Thursday, September 29, 2016

How to accelerate your R algorithm with ProActive?

When analyzing sets of data, getting “instant” insight will often be critical for business decision. Which is why one may want to allocate all his/her resources on a set of tasks delivering analysis for stakeholders. Here is an example of a Twitter feed analysis using R (statistical oriented language) and ProActive. It gathers messages, then performs distributed analysis on distinct computing nodes.

How it works

In selected cities, this workflow will search Twitter feeds containing a chosen set of keywords and return a chosen number of tweets. (Due to restrictions from Twitter, the number of towns cannot be greater than 15: “Rate limits are divided into 15 minute intervals [...] 15 calls every 15 minutes.”, https://dev.twitter.com/rest/public/rate-limiting)

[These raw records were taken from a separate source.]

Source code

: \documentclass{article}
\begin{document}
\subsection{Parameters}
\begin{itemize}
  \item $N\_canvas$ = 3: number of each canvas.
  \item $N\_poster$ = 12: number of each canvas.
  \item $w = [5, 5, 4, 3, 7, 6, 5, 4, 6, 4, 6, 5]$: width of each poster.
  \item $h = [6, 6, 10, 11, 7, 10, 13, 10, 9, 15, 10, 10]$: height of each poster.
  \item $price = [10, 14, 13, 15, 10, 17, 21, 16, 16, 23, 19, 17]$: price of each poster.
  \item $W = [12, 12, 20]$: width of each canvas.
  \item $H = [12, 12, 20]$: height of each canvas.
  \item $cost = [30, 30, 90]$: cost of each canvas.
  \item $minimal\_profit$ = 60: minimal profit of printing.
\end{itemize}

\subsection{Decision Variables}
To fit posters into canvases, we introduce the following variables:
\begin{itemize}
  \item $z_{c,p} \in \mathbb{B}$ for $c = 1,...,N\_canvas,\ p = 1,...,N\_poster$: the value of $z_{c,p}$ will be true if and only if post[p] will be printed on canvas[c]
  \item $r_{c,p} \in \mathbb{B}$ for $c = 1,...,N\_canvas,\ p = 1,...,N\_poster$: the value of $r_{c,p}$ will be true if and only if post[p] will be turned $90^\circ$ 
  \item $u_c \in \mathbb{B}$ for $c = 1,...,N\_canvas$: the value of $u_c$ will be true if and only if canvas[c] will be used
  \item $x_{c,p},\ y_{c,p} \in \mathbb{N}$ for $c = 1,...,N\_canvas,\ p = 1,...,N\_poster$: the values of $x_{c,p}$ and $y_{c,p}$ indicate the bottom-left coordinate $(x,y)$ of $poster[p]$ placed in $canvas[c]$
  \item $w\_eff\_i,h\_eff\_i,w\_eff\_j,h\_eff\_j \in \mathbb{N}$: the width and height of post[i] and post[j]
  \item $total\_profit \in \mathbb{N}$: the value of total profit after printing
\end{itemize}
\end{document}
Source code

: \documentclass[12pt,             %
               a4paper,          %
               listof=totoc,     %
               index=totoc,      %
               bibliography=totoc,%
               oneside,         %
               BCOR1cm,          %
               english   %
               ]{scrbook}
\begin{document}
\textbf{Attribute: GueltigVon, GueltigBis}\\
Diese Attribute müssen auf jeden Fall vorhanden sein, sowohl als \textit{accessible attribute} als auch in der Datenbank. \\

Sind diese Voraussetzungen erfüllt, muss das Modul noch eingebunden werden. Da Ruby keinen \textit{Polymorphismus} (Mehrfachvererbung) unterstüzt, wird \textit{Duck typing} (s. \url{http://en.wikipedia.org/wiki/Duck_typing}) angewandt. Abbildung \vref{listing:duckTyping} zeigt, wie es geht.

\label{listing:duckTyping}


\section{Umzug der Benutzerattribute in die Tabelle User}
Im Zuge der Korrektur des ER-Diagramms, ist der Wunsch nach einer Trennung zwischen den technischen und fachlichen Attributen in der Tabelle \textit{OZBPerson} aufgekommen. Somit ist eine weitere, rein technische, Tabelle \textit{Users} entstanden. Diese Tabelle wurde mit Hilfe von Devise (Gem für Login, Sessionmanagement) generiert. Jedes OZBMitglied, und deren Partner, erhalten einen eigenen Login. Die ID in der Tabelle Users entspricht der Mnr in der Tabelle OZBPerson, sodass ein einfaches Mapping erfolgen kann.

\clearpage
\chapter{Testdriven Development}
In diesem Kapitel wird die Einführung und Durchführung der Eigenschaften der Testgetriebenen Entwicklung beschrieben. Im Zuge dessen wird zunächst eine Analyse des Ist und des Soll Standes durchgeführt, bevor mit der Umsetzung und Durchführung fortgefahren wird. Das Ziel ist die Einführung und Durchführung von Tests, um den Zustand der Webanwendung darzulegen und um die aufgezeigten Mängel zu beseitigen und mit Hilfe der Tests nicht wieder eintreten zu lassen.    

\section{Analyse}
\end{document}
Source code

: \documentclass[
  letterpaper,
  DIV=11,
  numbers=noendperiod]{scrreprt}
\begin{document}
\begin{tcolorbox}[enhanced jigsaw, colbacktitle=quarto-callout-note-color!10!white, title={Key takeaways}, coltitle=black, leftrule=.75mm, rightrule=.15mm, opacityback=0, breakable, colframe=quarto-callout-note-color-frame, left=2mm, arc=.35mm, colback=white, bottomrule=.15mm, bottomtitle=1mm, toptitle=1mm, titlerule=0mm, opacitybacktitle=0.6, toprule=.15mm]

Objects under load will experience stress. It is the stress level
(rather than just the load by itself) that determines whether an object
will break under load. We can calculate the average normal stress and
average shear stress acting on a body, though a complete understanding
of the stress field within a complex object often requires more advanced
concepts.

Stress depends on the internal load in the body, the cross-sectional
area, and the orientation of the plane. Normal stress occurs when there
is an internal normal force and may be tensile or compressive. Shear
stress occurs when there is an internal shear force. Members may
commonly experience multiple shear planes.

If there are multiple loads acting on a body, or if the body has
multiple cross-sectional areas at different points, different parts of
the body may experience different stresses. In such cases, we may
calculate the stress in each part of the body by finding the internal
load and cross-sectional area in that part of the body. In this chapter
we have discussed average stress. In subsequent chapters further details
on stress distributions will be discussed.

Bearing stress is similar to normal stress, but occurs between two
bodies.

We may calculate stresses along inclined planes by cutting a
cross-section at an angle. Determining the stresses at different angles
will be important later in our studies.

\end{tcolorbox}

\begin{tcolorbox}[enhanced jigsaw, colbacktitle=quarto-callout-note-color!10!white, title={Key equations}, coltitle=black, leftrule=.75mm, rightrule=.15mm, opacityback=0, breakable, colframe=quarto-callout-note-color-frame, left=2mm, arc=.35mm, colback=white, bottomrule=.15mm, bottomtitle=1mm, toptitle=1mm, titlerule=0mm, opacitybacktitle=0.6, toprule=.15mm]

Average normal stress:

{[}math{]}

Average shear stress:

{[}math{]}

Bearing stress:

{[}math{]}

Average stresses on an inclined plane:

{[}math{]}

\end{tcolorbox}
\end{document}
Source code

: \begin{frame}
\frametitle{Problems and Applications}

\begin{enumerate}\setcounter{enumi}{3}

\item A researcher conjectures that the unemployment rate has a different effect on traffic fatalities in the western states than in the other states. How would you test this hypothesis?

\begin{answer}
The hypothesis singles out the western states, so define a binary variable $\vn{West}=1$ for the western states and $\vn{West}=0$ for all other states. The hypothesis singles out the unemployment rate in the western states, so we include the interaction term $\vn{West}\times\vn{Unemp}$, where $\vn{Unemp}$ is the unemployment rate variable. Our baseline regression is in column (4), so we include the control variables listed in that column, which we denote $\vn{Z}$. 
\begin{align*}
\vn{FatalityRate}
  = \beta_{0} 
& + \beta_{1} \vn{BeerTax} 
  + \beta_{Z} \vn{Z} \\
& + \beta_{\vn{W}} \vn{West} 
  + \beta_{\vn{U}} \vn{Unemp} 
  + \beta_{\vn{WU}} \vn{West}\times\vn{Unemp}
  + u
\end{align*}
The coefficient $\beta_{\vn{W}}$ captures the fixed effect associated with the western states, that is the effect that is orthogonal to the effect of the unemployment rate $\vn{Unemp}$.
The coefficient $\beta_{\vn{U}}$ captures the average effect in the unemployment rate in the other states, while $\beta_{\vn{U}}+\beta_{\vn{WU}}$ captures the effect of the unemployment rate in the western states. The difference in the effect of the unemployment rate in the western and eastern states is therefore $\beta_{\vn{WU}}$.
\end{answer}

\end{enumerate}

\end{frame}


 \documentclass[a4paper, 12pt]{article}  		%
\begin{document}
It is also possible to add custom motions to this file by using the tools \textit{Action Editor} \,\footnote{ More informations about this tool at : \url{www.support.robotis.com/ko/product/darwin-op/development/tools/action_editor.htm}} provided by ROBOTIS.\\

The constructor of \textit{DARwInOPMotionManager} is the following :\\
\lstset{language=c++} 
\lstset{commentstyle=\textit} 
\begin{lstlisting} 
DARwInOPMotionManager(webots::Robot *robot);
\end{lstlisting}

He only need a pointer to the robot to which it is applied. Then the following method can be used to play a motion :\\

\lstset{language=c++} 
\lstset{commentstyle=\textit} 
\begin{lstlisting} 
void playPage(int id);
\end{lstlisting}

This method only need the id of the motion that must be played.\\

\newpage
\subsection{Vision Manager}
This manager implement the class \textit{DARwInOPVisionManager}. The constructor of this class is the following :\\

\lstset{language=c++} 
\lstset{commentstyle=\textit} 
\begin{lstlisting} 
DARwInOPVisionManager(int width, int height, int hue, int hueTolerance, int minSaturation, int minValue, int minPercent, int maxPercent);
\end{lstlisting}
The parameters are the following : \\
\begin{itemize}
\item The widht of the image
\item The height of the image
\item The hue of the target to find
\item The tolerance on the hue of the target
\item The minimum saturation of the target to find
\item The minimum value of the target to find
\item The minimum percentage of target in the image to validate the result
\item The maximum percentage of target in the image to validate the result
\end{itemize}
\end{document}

ProActive first creates as many tasks as the number of cities then run them in parallel using ProActive nodes. In those R-based tasks, each node will:

  • connect to Twitter,
  • perform the desired search,
  • analyze the information,
  • store the result in the ProActive dataspace (a shared storage environment adapted to distributed systems).
A last task analyzes all the data before storing them in the above-mentioned dataspace.


Let's code

The workflow can be found here but require some pre-configuration (see initial requirements) otherwise please follow the step by step tutorial below.

Setup

The initial requirements for this demo are:

  • Twitter application and valid authentication key and token,
  • ProActive fully installed on deployed (scheduler+nodes),
  • the required R packages on every nodes.
First drag&drop a “replicate”control, then set the tasks’ languages to R language.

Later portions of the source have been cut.